If a line of the records contains the word "Session", list it.

BEGIN DATA RECORDS

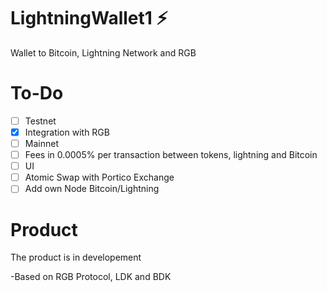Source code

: # LightningWallet1 :zap: 

Wallet to Bitcoin, Lightning Network and RGB

# To-Do

- [ ] Testnet
- [x] Integration with RGB
- [ ] Mainnet
- [ ] Fees in 0.0005% per transaction between tokens, lightning and Bitcoin 
- [ ] UI
- [ ] Atomic Swap with Portico Exchange
- [ ] Add own Node Bitcoin/Lightning

# Product

The product is in developement 

-Based on RGB Protocol, LDK and BDK
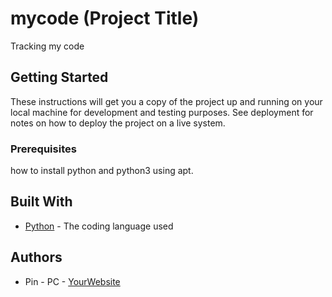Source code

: # mycode (Project Title)

Tracking my code

## Getting Started

These instructions will get you a copy of the project up and running on your local machine
for development and testing purposes. See deployment for notes on how to deploy the project
on a live system.

### Prerequisites

how to install python and python3 using apt.

## Built With

* [Python](https://www.python.org/) - The coding language used

## Authors

* Pin - PC - [YourWebsite](https://example.com/)
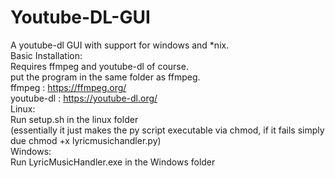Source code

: # Youtube-DL-GUI
A youtube-dl GUI with support for windows and *nix.<br>
Basic Installation:<br>
Requires ffmpeg and youtube-dl of course.<br>
put the program in the same folder as ffmpeg.<br>
ffmpeg : https://ffmpeg.org/<br>
youtube-dl : https://youtube-dl.org/<br>
  Linux:<br>
  Run setup.sh in the linux folder<br>
  (essentially it just makes the py script executable via chmod, if it fails simply due chmod +x lyricmusichandler.py)<br>
  Windows:<br>
  Run LyricMusicHandler.exe in the Windows folder<br>
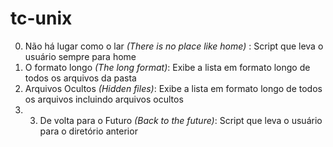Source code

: # tc-unix
0. Não há lugar como o lar *(There is no place like home)* : Script que leva o usuário sempre para home
1. O formato longo *(The long format)*: Exibe a lista em formato longo de todos os arquivos da pasta
2. Arquivos Ocultos *(Hidden files)*: Exibe a lista em formato longo de todos os arquivos incluindo arquivos ocultos
3. 3. De volta para o Futuro *(Back to the future)*: Script que leva o usuário para o diretório anterior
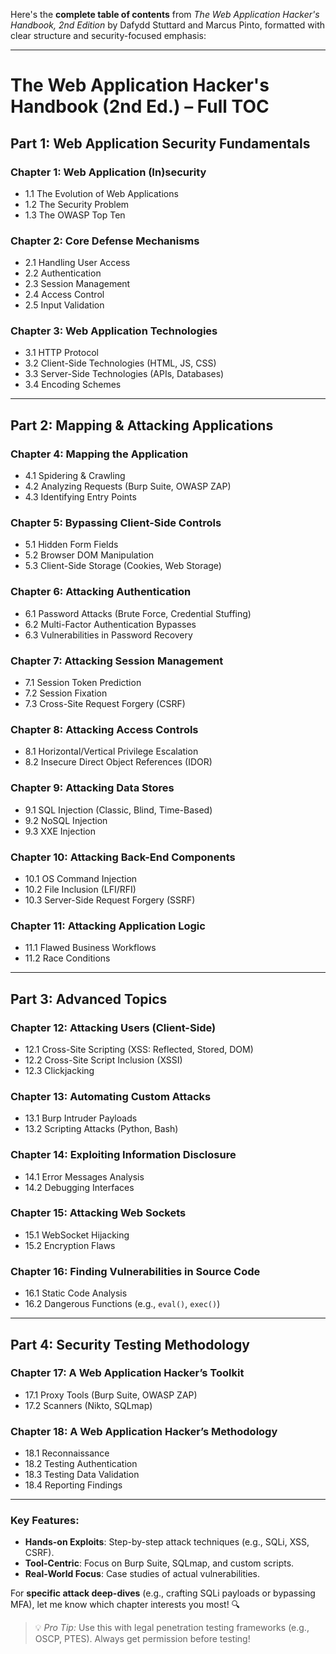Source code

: Here's the **complete table of contents** from *The Web Application Hacker's Handbook, 2nd Edition* by Dafydd Stuttard and Marcus Pinto, formatted with clear structure and security-focused emphasis:

---

# **The Web Application Hacker's Handbook (2nd Ed.) – Full TOC**

## **Part 1: Web Application Security Fundamentals**
### **Chapter 1: Web Application (In)security**
- 1.1 The Evolution of Web Applications  
- 1.2 The Security Problem  
- 1.3 The OWASP Top Ten  

### **Chapter 2: Core Defense Mechanisms**
- 2.1 Handling User Access  
- 2.2 Authentication  
- 2.3 Session Management  
- 2.4 Access Control  
- 2.5 Input Validation  

### **Chapter 3: Web Application Technologies**
- 3.1 HTTP Protocol  
- 3.2 Client-Side Technologies (HTML, JS, CSS)  
- 3.3 Server-Side Technologies (APIs, Databases)  
- 3.4 Encoding Schemes  

---

## **Part 2: Mapping & Attacking Applications**
### **Chapter 4: Mapping the Application**
- 4.1 Spidering & Crawling  
- 4.2 Analyzing Requests (Burp Suite, OWASP ZAP)  
- 4.3 Identifying Entry Points  

### **Chapter 5: Bypassing Client-Side Controls**
- 5.1 Hidden Form Fields  
- 5.2 Browser DOM Manipulation  
- 5.3 Client-Side Storage (Cookies, Web Storage)  

### **Chapter 6: Attacking Authentication**
- 6.1 Password Attacks (Brute Force, Credential Stuffing)  
- 6.2 Multi-Factor Authentication Bypasses  
- 6.3 Vulnerabilities in Password Recovery  

### **Chapter 7: Attacking Session Management**
- 7.1 Session Token Prediction  
- 7.2 Session Fixation  
- 7.3 Cross-Site Request Forgery (CSRF)  

### **Chapter 8: Attacking Access Controls**
- 8.1 Horizontal/Vertical Privilege Escalation  
- 8.2 Insecure Direct Object References (IDOR)  

### **Chapter 9: Attacking Data Stores**
- 9.1 SQL Injection (Classic, Blind, Time-Based)  
- 9.2 NoSQL Injection  
- 9.3 XXE Injection  

### **Chapter 10: Attacking Back-End Components**
- 10.1 OS Command Injection  
- 10.2 File Inclusion (LFI/RFI)  
- 10.3 Server-Side Request Forgery (SSRF)  

### **Chapter 11: Attacking Application Logic**
- 11.1 Flawed Business Workflows  
- 11.2 Race Conditions  

---

## **Part 3: Advanced Topics**
### **Chapter 12: Attacking Users (Client-Side)**
- 12.1 Cross-Site Scripting (XSS: Reflected, Stored, DOM)  
- 12.2 Cross-Site Script Inclusion (XSSI)  
- 12.3 Clickjacking  

### **Chapter 13: Automating Custom Attacks**
- 13.1 Burp Intruder Payloads  
- 13.2 Scripting Attacks (Python, Bash)  

### **Chapter 14: Exploiting Information Disclosure**
- 14.1 Error Messages Analysis  
- 14.2 Debugging Interfaces  

### **Chapter 15: Attacking Web Sockets**
- 15.1 WebSocket Hijacking  
- 15.2 Encryption Flaws  

### **Chapter 16: Finding Vulnerabilities in Source Code**
- 16.1 Static Code Analysis  
- 16.2 Dangerous Functions (e.g., `eval()`, `exec()`)  

---

## **Part 4: Security Testing Methodology**
### **Chapter 17: A Web Application Hacker’s Toolkit**
- 17.1 Proxy Tools (Burp Suite, OWASP ZAP)  
- 17.2 Scanners (Nikto, SQLmap)  

### **Chapter 18: A Web Application Hacker’s Methodology**
- 18.1 Reconnaissance  
- 18.2 Testing Authentication  
- 18.3 Testing Data Validation  
- 18.4 Reporting Findings  

---

### **Key Features**:
- **Hands-on Exploits**: Step-by-step attack techniques (e.g., SQLi, XSS, CSRF).  
- **Tool-Centric**: Focus on Burp Suite, SQLmap, and custom scripts.  
- **Real-World Focus**: Case studies of actual vulnerabilities.  

For **specific attack deep-dives** (e.g., crafting SQLi payloads or bypassing MFA), let me know which chapter interests you most! 🔍  

> 💡 *Pro Tip:* Use this with legal penetration testing frameworks (e.g., OSCP, PTES). Always get permission before testing!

END DATA RECORDS

### ANSWER TO THE PROBLEM
- 2.3 Session Management  
### **Chapter 7: Attacking Session Management**
- 7.1 Session Token Prediction  
- 7.2 Session Fixation  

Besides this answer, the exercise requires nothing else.